Task brief: Find all the lines in the material below with the word "particular", and copy them.

Supplied records:
• • • •

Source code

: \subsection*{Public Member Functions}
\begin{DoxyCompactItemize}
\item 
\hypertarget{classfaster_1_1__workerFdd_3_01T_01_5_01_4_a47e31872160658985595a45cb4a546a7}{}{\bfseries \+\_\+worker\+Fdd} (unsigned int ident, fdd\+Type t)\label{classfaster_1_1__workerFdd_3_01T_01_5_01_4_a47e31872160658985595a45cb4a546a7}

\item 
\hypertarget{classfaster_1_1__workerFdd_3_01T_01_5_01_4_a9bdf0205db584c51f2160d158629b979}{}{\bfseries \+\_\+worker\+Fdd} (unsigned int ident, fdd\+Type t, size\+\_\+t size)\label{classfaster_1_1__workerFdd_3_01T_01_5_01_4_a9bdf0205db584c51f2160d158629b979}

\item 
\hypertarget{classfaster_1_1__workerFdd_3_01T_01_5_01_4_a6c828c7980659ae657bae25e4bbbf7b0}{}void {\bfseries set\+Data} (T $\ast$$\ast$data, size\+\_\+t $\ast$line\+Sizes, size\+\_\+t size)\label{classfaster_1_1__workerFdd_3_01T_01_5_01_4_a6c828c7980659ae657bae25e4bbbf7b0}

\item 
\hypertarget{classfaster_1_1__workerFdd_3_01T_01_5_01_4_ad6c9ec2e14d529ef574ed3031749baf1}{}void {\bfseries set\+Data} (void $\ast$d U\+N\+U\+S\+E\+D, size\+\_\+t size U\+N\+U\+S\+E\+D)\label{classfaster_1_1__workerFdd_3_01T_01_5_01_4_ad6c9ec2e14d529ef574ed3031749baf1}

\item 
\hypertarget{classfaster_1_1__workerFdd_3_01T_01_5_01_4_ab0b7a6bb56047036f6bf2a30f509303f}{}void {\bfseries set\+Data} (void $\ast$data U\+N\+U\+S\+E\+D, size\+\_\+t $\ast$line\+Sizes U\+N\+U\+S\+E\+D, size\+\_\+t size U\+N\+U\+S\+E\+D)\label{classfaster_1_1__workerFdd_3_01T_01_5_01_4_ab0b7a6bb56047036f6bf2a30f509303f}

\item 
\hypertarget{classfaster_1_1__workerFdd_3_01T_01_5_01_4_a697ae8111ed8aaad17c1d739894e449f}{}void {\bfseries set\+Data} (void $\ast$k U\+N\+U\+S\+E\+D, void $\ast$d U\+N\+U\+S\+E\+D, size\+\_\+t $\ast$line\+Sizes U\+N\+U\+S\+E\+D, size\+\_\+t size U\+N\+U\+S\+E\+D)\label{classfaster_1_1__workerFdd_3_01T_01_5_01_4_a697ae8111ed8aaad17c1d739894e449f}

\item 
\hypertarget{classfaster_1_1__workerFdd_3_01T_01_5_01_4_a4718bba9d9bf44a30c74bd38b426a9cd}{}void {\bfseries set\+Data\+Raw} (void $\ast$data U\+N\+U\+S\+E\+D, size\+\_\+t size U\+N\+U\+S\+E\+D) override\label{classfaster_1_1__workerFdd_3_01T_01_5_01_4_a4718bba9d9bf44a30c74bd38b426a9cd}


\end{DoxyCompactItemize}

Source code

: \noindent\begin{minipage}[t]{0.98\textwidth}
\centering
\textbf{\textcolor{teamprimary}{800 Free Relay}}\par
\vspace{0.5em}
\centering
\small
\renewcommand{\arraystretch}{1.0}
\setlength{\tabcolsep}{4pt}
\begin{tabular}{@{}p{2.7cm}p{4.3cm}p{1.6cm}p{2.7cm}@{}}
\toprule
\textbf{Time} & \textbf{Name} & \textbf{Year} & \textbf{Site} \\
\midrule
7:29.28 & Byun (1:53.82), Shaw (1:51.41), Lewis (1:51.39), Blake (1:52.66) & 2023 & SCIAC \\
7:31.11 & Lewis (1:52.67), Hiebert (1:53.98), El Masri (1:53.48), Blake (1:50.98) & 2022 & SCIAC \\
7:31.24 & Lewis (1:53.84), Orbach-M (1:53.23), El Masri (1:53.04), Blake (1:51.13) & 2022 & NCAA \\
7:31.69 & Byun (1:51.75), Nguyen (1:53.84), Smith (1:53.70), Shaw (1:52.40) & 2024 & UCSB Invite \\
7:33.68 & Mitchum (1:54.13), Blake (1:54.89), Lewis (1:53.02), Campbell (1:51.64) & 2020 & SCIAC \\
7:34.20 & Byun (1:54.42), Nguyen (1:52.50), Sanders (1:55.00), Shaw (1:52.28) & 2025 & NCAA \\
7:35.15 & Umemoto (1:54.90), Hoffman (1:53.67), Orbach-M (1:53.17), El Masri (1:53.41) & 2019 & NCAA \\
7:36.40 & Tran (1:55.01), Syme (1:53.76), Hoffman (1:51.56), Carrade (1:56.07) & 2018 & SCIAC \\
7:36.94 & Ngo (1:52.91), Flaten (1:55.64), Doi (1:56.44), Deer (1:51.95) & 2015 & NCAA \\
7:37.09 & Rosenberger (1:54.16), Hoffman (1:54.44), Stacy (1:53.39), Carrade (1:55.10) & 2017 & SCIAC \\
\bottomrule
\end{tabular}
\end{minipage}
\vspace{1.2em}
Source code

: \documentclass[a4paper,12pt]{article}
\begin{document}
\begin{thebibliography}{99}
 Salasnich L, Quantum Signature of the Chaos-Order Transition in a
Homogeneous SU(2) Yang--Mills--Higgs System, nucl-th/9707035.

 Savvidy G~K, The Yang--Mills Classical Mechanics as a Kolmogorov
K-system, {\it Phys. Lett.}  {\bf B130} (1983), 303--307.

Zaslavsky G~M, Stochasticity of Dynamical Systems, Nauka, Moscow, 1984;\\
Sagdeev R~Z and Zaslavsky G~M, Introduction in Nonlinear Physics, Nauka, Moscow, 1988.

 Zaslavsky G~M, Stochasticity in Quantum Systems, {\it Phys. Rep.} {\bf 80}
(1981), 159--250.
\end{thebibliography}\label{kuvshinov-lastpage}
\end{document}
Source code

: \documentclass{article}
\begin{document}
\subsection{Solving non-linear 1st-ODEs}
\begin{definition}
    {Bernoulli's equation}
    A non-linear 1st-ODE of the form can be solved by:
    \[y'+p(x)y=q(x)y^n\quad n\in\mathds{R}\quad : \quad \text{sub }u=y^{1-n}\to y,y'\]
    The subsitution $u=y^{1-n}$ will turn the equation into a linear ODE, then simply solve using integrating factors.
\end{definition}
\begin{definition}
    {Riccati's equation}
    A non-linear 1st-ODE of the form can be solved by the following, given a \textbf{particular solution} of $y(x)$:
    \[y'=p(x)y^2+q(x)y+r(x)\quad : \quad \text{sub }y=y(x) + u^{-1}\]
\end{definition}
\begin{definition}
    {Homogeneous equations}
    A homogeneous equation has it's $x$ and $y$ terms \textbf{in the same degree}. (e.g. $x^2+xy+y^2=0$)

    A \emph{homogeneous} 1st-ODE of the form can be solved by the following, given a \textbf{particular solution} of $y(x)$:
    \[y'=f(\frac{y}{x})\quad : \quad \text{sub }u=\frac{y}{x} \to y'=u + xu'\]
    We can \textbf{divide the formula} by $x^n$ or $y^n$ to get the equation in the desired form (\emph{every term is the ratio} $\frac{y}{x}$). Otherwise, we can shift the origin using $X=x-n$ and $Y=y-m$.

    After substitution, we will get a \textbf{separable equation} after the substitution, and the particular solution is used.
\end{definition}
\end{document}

• • • •

Completed task:
    A non-linear 1st-ODE of the form can be solved by the following, given a \textbf{particular solution} of $y(x)$:
    A \emph{homogeneous} 1st-ODE of the form can be solved by the following, given a \textbf{particular solution} of $y(x)$:
    After substitution, we will get a \textbf{separable equation} after the substitution, and the particular solution is used.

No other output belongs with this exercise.